::: Source records :::
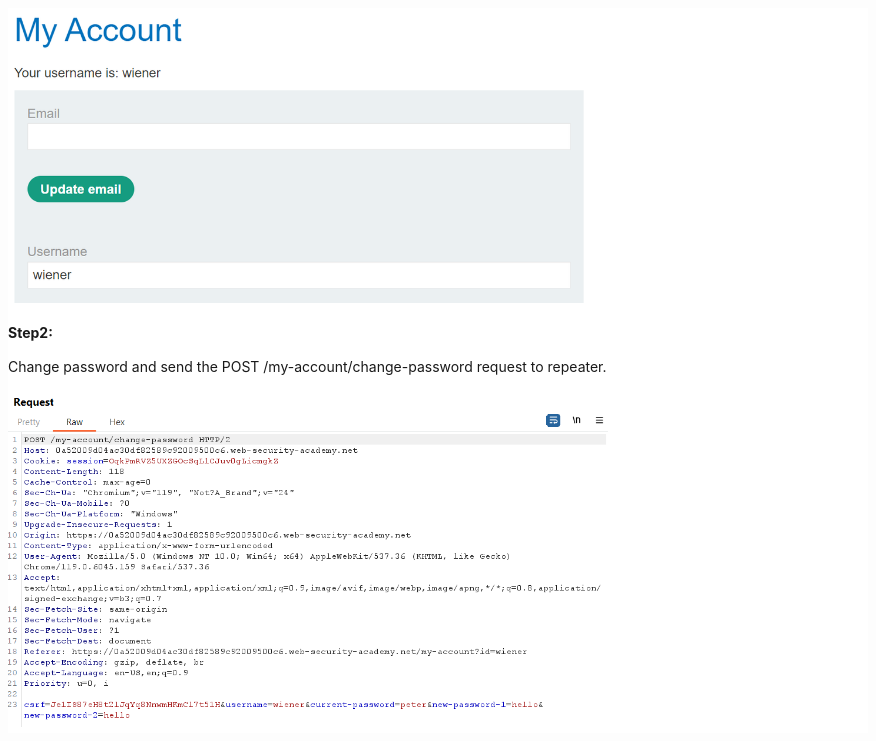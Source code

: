 
<img src="images/image32.png" alt="third" width="600">

**Step2:**

Change password and send the POST /my-account/change-password request to repeater.


<img src="images/image33.png" alt="third" width="600">
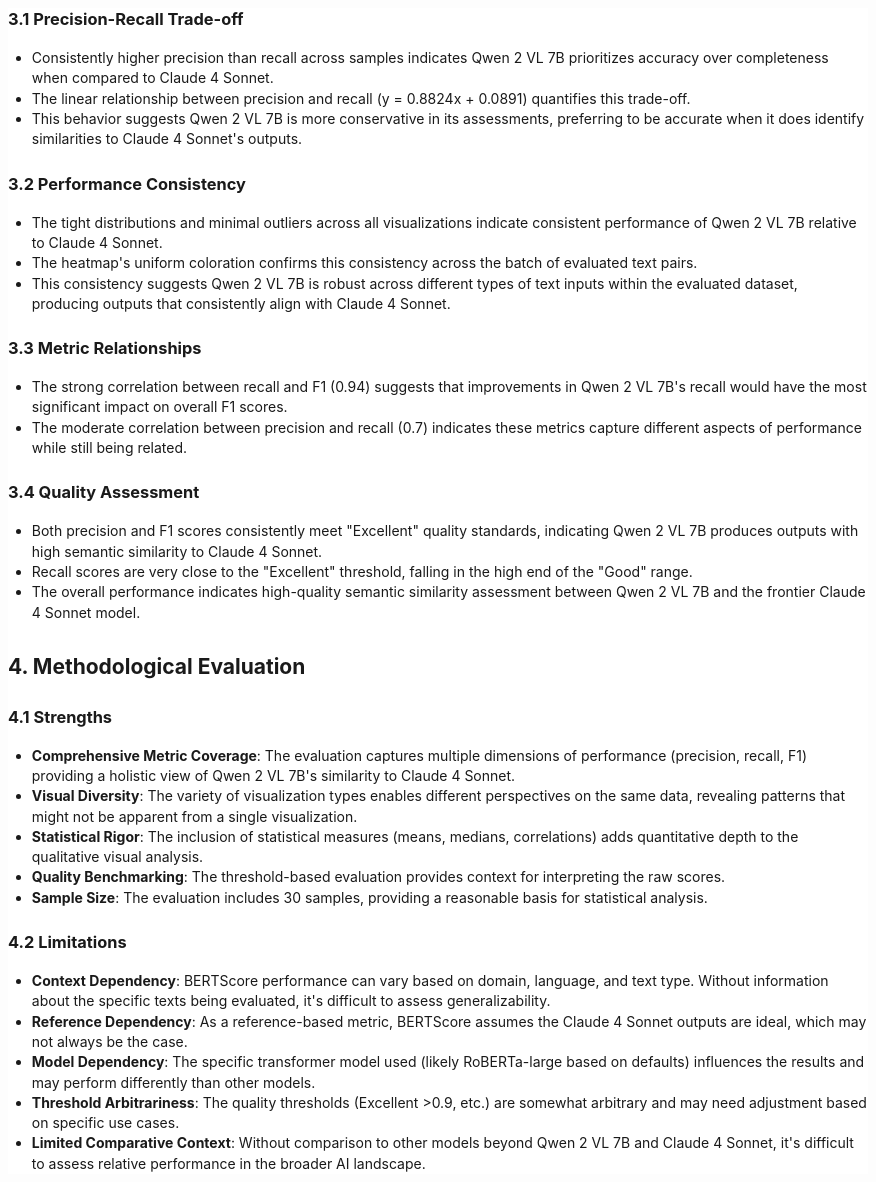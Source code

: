 ### 3.1 Precision-Recall Trade-off
- Consistently higher precision than recall across samples indicates Qwen 2 VL 7B prioritizes accuracy over completeness when compared to Claude 4 Sonnet.
- The linear relationship between precision and recall (y = 0.8824x + 0.0891) quantifies this trade-off.
- This behavior suggests Qwen 2 VL 7B is more conservative in its assessments, preferring to be accurate when it does identify similarities to Claude 4 Sonnet's outputs.

### 3.2 Performance Consistency
- The tight distributions and minimal outliers across all visualizations indicate consistent performance of Qwen 2 VL 7B relative to Claude 4 Sonnet.
- The heatmap's uniform coloration confirms this consistency across the batch of evaluated text pairs.
- This consistency suggests Qwen 2 VL 7B is robust across different types of text inputs within the evaluated dataset, producing outputs that consistently align with Claude 4 Sonnet.

### 3.3 Metric Relationships
- The strong correlation between recall and F1 (0.94) suggests that improvements in Qwen 2 VL 7B's recall would have the most significant impact on overall F1 scores.
- The moderate correlation between precision and recall (0.7) indicates these metrics capture different aspects of performance while still being related.

### 3.4 Quality Assessment
- Both precision and F1 scores consistently meet "Excellent" quality standards, indicating Qwen 2 VL 7B produces outputs with high semantic similarity to Claude 4 Sonnet.
- Recall scores are very close to the "Excellent" threshold, falling in the high end of the "Good" range.
- The overall performance indicates high-quality semantic similarity assessment between Qwen 2 VL 7B and the frontier Claude 4 Sonnet model.

## 4. Methodological Evaluation

### 4.1 Strengths
- **Comprehensive Metric Coverage**: The evaluation captures multiple dimensions of performance (precision, recall, F1) providing a holistic view of Qwen 2 VL 7B's similarity to Claude 4 Sonnet.
- **Visual Diversity**: The variety of visualization types enables different perspectives on the same data, revealing patterns that might not be apparent from a single visualization.
- **Statistical Rigor**: The inclusion of statistical measures (means, medians, correlations) adds quantitative depth to the qualitative visual analysis.
- **Quality Benchmarking**: The threshold-based evaluation provides context for interpreting the raw scores.
- **Sample Size**: The evaluation includes 30 samples, providing a reasonable basis for statistical analysis.

### 4.2 Limitations
- **Context Dependency**: BERTScore performance can vary based on domain, language, and text type. Without information about the specific texts being evaluated, it's difficult to assess generalizability.
- **Reference Dependency**: As a reference-based metric, BERTScore assumes the Claude 4 Sonnet outputs are ideal, which may not always be the case.
- **Model Dependency**: The specific transformer model used (likely RoBERTa-large based on defaults) influences the results and may perform differently than other models.
- **Threshold Arbitrariness**: The quality thresholds (Excellent >0.9, etc.) are somewhat arbitrary and may need adjustment based on specific use cases.
- **Limited Comparative Context**: Without comparison to other models beyond Qwen 2 VL 7B and Claude 4 Sonnet, it's difficult to assess relative performance in the broader AI landscape.
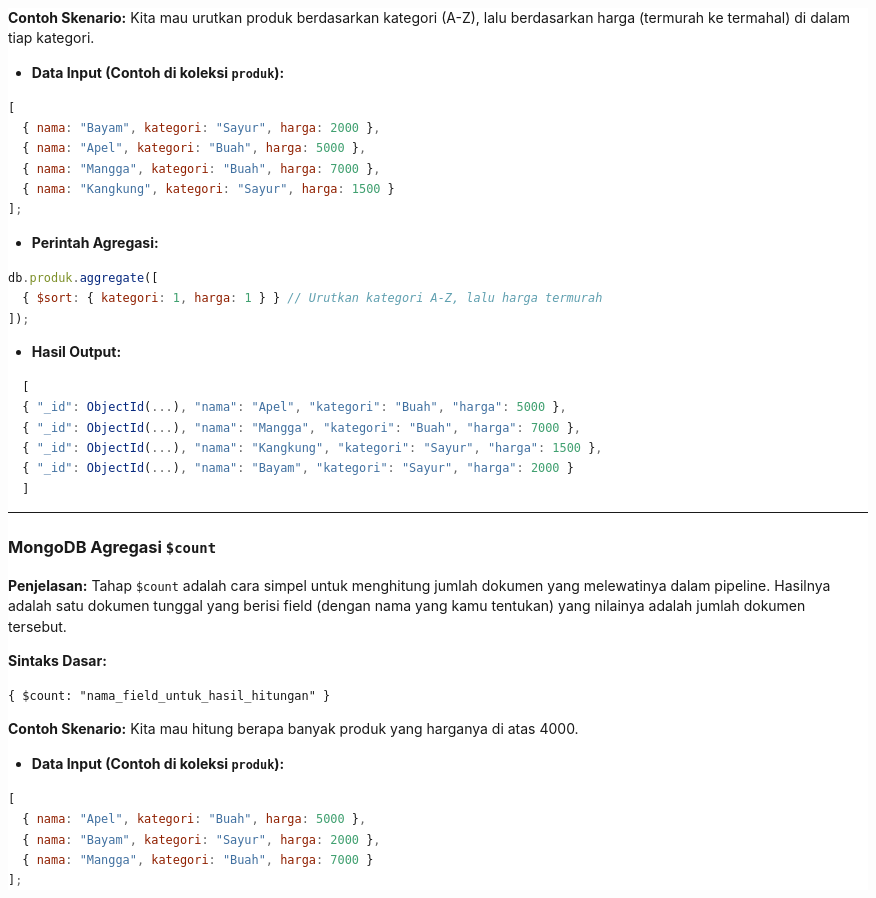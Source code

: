 **Contoh Skenario:**
Kita mau urutkan produk berdasarkan kategori (A-Z), lalu berdasarkan harga (termurah ke termahal) di dalam tiap kategori.

- **Data Input (Contoh di koleksi `produk`):**

```javascript
[
  { nama: "Bayam", kategori: "Sayur", harga: 2000 },
  { nama: "Apel", kategori: "Buah", harga: 5000 },
  { nama: "Mangga", kategori: "Buah", harga: 7000 },
  { nama: "Kangkung", kategori: "Sayur", harga: 1500 }
];
```

- **Perintah Agregasi:**

```javascript
db.produk.aggregate([
  { $sort: { kategori: 1, harga: 1 } } // Urutkan kategori A-Z, lalu harga termurah
]);
```

- **Hasil Output:**

```javascript
  [
  { "_id": ObjectId(...), "nama": "Apel", "kategori": "Buah", "harga": 5000 },
  { "_id": ObjectId(...), "nama": "Mangga", "kategori": "Buah", "harga": 7000 },
  { "_id": ObjectId(...), "nama": "Kangkung", "kategori": "Sayur", "harga": 1500 },
  { "_id": ObjectId(...), "nama": "Bayam", "kategori": "Sayur", "harga": 2000 }
  ]
```

---

### MongoDB Agregasi `$count`

**Penjelasan:**
Tahap `$count` adalah cara simpel untuk menghitung jumlah dokumen yang melewatinya dalam pipeline. Hasilnya adalah satu dokumen tunggal yang berisi field (dengan nama yang kamu tentukan) yang nilainya adalah jumlah dokumen tersebut.

**Sintaks Dasar:**

```
{ $count: "nama_field_untuk_hasil_hitungan" }
```

**Contoh Skenario:**
Kita mau hitung berapa banyak produk yang harganya di atas 4000.

- **Data Input (Contoh di koleksi `produk`):**

```javascript
[
  { nama: "Apel", kategori: "Buah", harga: 5000 },
  { nama: "Bayam", kategori: "Sayur", harga: 2000 },
  { nama: "Mangga", kategori: "Buah", harga: 7000 }
];
```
:::
**About this exercise**
Find every line of the data that includes the string "Mangga". Copy each of those lines.

**Solution for this problem**
  { nama: "Mangga", kategori: "Buah", harga: 7000 },
  { "_id": ObjectId(...), "nama": "Mangga", "kategori": "Buah", "harga": 7000 },
  { nama: "Mangga", kategori: "Buah", harga: 7000 }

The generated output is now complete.